2005 Salzburg production. Orchestrally, it's outstanding, Nagano is intense, wonderful transparent textures despite the density of the score. Moreover, he doesn't over-romaticize the grimmer depths. See HERE, too, for my original piece with video clips from the DVD
Another way to prepare for Die Gezeichneten (it's not such a difficult word to learn) is to listen to Schreker's much earlier Der Geburtstag der Infantin. .It's based on the Oscar Wilde story, The Birthday of the Infanta (read full story here)
The Infanta is privileged, but there's tragedy in her past. Her mother died after her birth, her father's still distraught. She lives in ultimate luxury, because her dad's the King of Spain and rules the world. As a birthday gift, some noblemen buy a boy from the forest to amuse her. He's utterly guileless, talks to birds etc, completely the opposite to the claustrophobic artifice in the palace.The boy entertains the Infanta who tosses him a white rose. Later he walks into a secret room of mirrors and sees a monster. He's terrified. His heart breaks when he realizes that the "monster" is himself, an ugly dwarf. "Huh," sneers the Infanta, "I don't want anyone with a heart near me". Who's the real beauty here, the princess or the dwarf?
So the parallels with Die Gezeichneten are clear.
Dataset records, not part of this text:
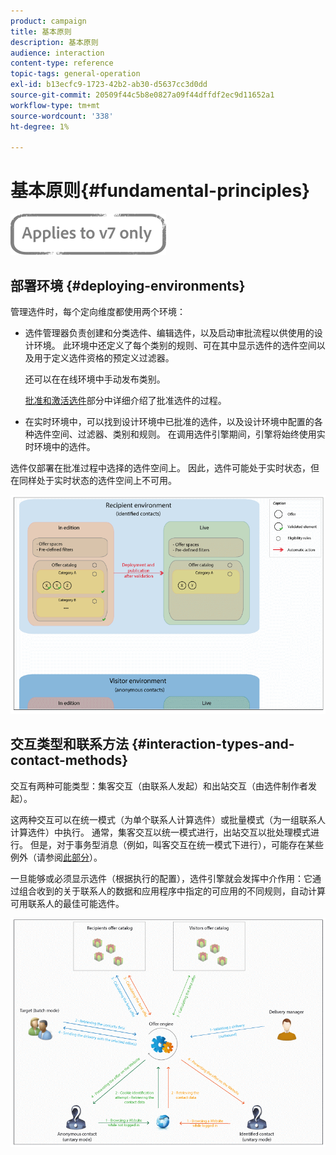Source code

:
 ```yaml
---
product: campaign
title: 基本原则
description: 基本原则
audience: interaction
content-type: reference
topic-tags: general-operation
exl-id: b13ecfc9-1723-42b2-ab30-d5637cc3d0dd
source-git-commit: 20509f44c5b8e0827a09f44dffdf2ec9d11652a1
workflow-type: tm+mt
source-wordcount: '338'
ht-degree: 1%

---
```


# 基本原则{#fundamental-principles}

![](../../assets/v7-only.svg)

## 部署环境 {#deploying-environments}

管理选件时，每个定向维度都使用两个环境：

* 选件管理器负责创建和分类选件、编辑选件，以及启动审批流程以供使用的设计环境。 此环境中还定义了每个类别的规则、可在其中显示选件的选件空间以及用于定义选件资格的预定义过滤器。

   还可以在在线环境中手动发布类别。

   [批准和激活选件](../../interaction/using/approving-and-activating-an-offer.md)部分中详细介绍了批准选件的过程。

* 在实时环境中，可以找到设计环境中已批准的选件，以及设计环境中配置的各种选件空间、过滤器、类别和规则。 在调用选件引擎期间，引擎将始终使用实时环境中的选件。

选件仅部署在批准过程中选择的选件空间上。 因此，选件可能处于实时状态，但在同样处于实时状态的选件空间上不可用。

![](assets/architecture_interaction1.png)

## 交互类型和联系方法 {#interaction-types-and-contact-methods}

交互有两种可能类型：集客交互（由联系人发起）和出站交互（由选件制作者发起）。

这两种交互可以在统一模式（为单个联系人计算选件）或批量模式（为一组联系人计算选件）中执行。 通常，集客交互以统一模式进行，出站交互以批处理模式进行。 但是，对于事务型消息（例如，叫客交互在统一模式下进行），可能存在某些例外（请参阅[此部分](../../message-center/using/about-transactional-messaging.md)）。

一旦能够或必须显示选件（根据执行的配置），选件引擎就会发挥中介作用：它通过组合收到的关于联系人的数据和应用程序中指定的可应用的不同规则，自动计算可用联系人的最佳可能选件。

![](assets/architecture_interaction2.png)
Why didn't Schreker make anything more of it then, in 1908? Perhaps it's because it was written to showcase the talents of the three Wiesenthal sisters who, like Schreker himself, moved on to other things.The original manuscript was lost til the 1980's though there's an arrangement in Schreker's hand dedicated to Willem Mengelberg in Amsterdam.
Der Geburtstag der Infantin.is pretty straightforward scene setting (Schreker was only 30), but the music's gorgeously rich and luscious. That's the life the Infanta leads, where everything's grand luxe, and, like her palace it's meant to be stunning. But Schreker wasn't a Romantic escapist. The point of the story is that the Dwarf is the purer soul. The Infanta's music is beautiful, but that's an illusion. Schreker, whose mother was an aristocrat, and grew up in privileged circles, wasn't unaware that the rich use people like toys. Die Gezeichneten, written with the collapse of the Austrian empire, allowed him to explore these ideas much further.
The critical point in Der Geburtstag is the final scene where the boy enters the hall of mirrors and is destroyed by self-knowledge. Sudden, strident strings that break off, tiny tentative figures, overwhelmed by violent trumpets, percussion, basses. The boy's melody tries to surface but it's smashed. Schreker is moving away from music for dance, even though the Weisenthal sisters weren't "ballet dancers" but avant garde modern dance pioneers.
Further music to explore: Schreker's Der Wind (see clip below) which was written for Grete Wiesenthal the year after Der Geburtstag der Infantin, and has some of the strange, not-quite-Romantic ambienceof Zemlinsky's Der Zwerg, a one act opera which, if paired with Der Geburtstag would make an interesting programme. And of course Die Gezeichneten, or "The Stigmatized" as I hope it will not come to be known.